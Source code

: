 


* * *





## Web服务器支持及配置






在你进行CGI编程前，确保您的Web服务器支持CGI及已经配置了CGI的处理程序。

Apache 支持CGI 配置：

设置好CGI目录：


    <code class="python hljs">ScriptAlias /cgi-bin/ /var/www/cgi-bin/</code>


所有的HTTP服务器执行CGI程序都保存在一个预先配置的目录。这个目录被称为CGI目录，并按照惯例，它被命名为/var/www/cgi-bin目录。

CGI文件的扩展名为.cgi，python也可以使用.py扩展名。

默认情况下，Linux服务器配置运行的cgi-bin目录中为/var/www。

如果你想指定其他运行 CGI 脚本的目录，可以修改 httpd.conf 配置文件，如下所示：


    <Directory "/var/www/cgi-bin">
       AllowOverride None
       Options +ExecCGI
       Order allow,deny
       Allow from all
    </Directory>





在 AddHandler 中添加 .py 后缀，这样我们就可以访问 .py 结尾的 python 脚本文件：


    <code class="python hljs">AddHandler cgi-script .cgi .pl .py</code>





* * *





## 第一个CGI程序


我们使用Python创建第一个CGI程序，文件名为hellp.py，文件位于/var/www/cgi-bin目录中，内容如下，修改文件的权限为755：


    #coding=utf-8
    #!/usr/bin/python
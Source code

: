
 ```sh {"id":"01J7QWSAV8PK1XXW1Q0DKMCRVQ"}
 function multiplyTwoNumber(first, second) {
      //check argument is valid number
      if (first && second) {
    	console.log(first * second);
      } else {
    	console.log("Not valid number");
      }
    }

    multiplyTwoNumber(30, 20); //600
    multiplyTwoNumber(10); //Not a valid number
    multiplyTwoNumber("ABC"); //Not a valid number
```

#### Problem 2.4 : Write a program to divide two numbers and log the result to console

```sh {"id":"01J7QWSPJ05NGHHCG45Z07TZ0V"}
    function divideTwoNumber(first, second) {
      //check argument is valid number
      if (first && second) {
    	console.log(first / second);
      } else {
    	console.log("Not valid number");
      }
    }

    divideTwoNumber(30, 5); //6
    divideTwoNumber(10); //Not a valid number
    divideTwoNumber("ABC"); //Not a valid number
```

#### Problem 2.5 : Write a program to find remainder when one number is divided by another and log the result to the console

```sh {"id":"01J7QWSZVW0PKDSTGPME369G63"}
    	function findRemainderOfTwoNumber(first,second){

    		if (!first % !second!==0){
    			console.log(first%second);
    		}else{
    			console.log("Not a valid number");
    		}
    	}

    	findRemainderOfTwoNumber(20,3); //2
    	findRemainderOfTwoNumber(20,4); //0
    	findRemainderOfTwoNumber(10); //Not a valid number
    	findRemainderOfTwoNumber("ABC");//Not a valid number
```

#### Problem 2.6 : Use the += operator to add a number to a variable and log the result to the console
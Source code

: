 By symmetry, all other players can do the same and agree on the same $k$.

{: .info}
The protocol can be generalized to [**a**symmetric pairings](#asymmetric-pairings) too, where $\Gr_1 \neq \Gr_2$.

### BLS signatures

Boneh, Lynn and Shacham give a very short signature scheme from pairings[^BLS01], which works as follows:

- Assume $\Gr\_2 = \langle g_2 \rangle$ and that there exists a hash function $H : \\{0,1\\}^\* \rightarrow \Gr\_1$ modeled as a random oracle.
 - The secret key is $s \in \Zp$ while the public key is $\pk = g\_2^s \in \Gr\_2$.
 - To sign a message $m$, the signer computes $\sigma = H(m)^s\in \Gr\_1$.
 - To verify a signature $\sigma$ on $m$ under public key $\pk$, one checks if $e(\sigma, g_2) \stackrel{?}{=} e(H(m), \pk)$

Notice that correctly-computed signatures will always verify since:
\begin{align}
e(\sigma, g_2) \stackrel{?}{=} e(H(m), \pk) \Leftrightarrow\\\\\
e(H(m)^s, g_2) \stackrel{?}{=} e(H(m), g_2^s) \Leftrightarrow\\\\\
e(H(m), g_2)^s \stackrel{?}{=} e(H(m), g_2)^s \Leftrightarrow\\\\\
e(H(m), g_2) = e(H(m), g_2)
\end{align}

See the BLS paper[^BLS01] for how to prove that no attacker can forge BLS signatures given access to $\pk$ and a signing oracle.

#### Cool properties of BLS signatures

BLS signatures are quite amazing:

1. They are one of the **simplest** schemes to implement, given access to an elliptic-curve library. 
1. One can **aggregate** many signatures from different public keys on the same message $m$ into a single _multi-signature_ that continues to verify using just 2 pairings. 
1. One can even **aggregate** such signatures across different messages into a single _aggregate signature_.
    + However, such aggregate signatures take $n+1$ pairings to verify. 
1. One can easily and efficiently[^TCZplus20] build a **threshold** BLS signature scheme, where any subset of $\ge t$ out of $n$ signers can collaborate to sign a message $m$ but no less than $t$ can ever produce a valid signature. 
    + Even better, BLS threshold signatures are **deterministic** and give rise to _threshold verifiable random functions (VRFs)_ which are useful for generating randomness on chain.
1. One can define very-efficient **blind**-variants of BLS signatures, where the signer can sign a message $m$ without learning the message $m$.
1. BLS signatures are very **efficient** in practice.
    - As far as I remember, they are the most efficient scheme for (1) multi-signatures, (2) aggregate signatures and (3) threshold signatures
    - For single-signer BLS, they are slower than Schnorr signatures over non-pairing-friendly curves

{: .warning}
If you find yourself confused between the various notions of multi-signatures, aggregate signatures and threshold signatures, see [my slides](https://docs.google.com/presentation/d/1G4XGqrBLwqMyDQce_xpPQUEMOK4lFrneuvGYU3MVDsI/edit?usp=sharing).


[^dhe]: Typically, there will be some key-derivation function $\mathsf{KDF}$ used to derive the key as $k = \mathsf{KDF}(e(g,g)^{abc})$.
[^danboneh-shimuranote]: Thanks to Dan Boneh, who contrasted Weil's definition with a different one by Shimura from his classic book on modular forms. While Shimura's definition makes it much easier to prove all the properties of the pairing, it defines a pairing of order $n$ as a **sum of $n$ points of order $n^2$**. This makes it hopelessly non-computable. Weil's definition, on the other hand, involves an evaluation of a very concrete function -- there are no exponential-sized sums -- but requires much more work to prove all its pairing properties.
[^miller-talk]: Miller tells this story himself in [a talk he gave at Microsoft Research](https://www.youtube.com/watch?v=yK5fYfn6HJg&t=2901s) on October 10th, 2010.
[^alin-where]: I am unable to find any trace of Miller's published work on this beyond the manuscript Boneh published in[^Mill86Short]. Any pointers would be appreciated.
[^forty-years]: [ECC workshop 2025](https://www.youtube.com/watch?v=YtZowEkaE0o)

________________________

Line by line, please copy the records above exactly.

Source code

: 


* * *





## Web服务器支持及配置






在你进行CGI编程前，确保您的Web服务器支持CGI及已经配置了CGI的处理程序。

Apache 支持CGI 配置：

设置好CGI目录：


    <code class="python hljs">ScriptAlias /cgi-bin/ /var/www/cgi-bin/</code>


所有的HTTP服务器执行CGI程序都保存在一个预先配置的目录。这个目录被称为CGI目录，并按照惯例，它被命名为/var/www/cgi-bin目录。

CGI文件的扩展名为.cgi，python也可以使用.py扩展名。

默认情况下，Linux服务器配置运行的cgi-bin目录中为/var/www。

如果你想指定其他运行 CGI 脚本的目录，可以修改 httpd.conf 配置文件，如下所示：


    <Directory "/var/www/cgi-bin">
       AllowOverride None
       Options +ExecCGI
       Order allow,deny
       Allow from all
    </Directory>





在 AddHandler 中添加 .py 后缀，这样我们就可以访问 .py 结尾的 python 脚本文件：


    <code class="python hljs">AddHandler cgi-script .cgi .pl .py</code>





* * *





## 第一个CGI程序


我们使用Python创建第一个CGI程序，文件名为hellp.py，文件位于/var/www/cgi-bin目录中，内容如下，修改文件的权限为755：


    #coding=utf-8
    #!/usr/bin/python
Source code

:
 ```sh {"id":"01J7QWSAV8PK1XXW1Q0DKMCRVQ"}
 function multiplyTwoNumber(first, second) {
      //check argument is valid number
      if (first && second) {
    	console.log(first * second);
      } else {
    	console.log("Not valid number");
      }
    }

    multiplyTwoNumber(30, 20); //600
    multiplyTwoNumber(10); //Not a valid number
    multiplyTwoNumber("ABC"); //Not a valid number
```

#### Problem 2.4 : Write a program to divide two numbers and log the result to console

```sh {"id":"01J7QWSPJ05NGHHCG45Z07TZ0V"}
    function divideTwoNumber(first, second) {
      //check argument is valid number
      if (first && second) {
    	console.log(first / second);
      } else {
    	console.log("Not valid number");
      }
    }

    divideTwoNumber(30, 5); //6
    divideTwoNumber(10); //Not a valid number
    divideTwoNumber("ABC"); //Not a valid number
```

#### Problem 2.5 : Write a program to find remainder when one number is divided by another and log the result to the console

```sh {"id":"01J7QWSZVW0PKDSTGPME369G63"}
    	function findRemainderOfTwoNumber(first,second){

    		if (!first % !second!==0){
    			console.log(first%second);
    		}else{
    			console.log("Not a valid number");
    		}
    	}

    	findRemainderOfTwoNumber(20,3); //2
    	findRemainderOfTwoNumber(20,4); //0
    	findRemainderOfTwoNumber(10); //Not a valid number
    	findRemainderOfTwoNumber("ABC");//Not a valid number
```

#### Problem 2.6 : Use the += operator to add a number to a variable and log the result to the console
Source code

: By symmetry, all other players can do the same and agree on the same $k$.

{: .info}
The protocol can be generalized to [**a**symmetric pairings](#asymmetric-pairings) too, where $\Gr_1 \neq \Gr_2$.

### BLS signatures

Boneh, Lynn and Shacham give a very short signature scheme from pairings[^BLS01], which works as follows:

- Assume $\Gr\_2 = \langle g_2 \rangle$ and that there exists a hash function $H : \\{0,1\\}^\* \rightarrow \Gr\_1$ modeled as a random oracle.
 - The secret key is $s \in \Zp$ while the public key is $\pk = g\_2^s \in \Gr\_2$.
 - To sign a message $m$, the signer computes $\sigma = H(m)^s\in \Gr\_1$.
 - To verify a signature $\sigma$ on $m$ under public key $\pk$, one checks if $e(\sigma, g_2) \stackrel{?}{=} e(H(m), \pk)$

Notice that correctly-computed signatures will always verify since:
\begin{align}
e(\sigma, g_2) \stackrel{?}{=} e(H(m), \pk) \Leftrightarrow\\\\\
e(H(m)^s, g_2) \stackrel{?}{=} e(H(m), g_2^s) \Leftrightarrow\\\\\
e(H(m), g_2)^s \stackrel{?}{=} e(H(m), g_2)^s \Leftrightarrow\\\\\
e(H(m), g_2) = e(H(m), g_2)
\end{align}

See the BLS paper[^BLS01] for how to prove that no attacker can forge BLS signatures given access to $\pk$ and a signing oracle.

#### Cool properties of BLS signatures

BLS signatures are quite amazing:

1. They are one of the **simplest** schemes to implement, given access to an elliptic-curve library. 
1. One can **aggregate** many signatures from different public keys on the same message $m$ into a single _multi-signature_ that continues to verify using just 2 pairings. 
1. One can even **aggregate** such signatures across different messages into a single _aggregate signature_.
    + However, such aggregate signatures take $n+1$ pairings to verify. 
1. One can easily and efficiently[^TCZplus20] build a **threshold** BLS signature scheme, where any subset of $\ge t$ out of $n$ signers can collaborate to sign a message $m$ but no less than $t$ can ever produce a valid signature. 
    + Even better, BLS threshold signatures are **deterministic** and give rise to _threshold verifiable random functions (VRFs)_ which are useful for generating randomness on chain.
1. One can define very-efficient **blind**-variants of BLS signatures, where the signer can sign a message $m$ without learning the message $m$.
1. BLS signatures are very **efficient** in practice.
    - As far as I remember, they are the most efficient scheme for (1) multi-signatures, (2) aggregate signatures and (3) threshold signatures
    - For single-signer BLS, they are slower than Schnorr signatures over non-pairing-friendly curves

{: .warning}
If you find yourself confused between the various notions of multi-signatures, aggregate signatures and threshold signatures, see [my slides](https://docs.google.com/presentation/d/1G4XGqrBLwqMyDQce_xpPQUEMOK4lFrneuvGYU3MVDsI/edit?usp=sharing).


[^dhe]: Typically, there will be some key-derivation function $\mathsf{KDF}$ used to derive the key as $k = \mathsf{KDF}(e(g,g)^{abc})$.
[^danboneh-shimuranote]: Thanks to Dan Boneh, who contrasted Weil's definition with a different one by Shimura from his classic book on modular forms. While Shimura's definition makes it much easier to prove all the properties of the pairing, it defines a pairing of order $n$ as a **sum of $n$ points of order $n^2$**. This makes it hopelessly non-computable. Weil's definition, on the other hand, involves an evaluation of a very concrete function -- there are no exponential-sized sums -- but requires much more work to prove all its pairing properties.
[^miller-talk]: Miller tells this story himself in [a talk he gave at Microsoft Research](https://www.youtube.com/watch?v=yK5fYfn6HJg&t=2901s) on October 10th, 2010.
[^alin-where]: I am unable to find any trace of Miller's published work on this beyond the manuscript Boneh published in[^Mill86Short]. Any pointers would be appreciated.
[^forty-years]: [ECC workshop 2025](https://www.youtube.com/watch?v=YtZowEkaE0o)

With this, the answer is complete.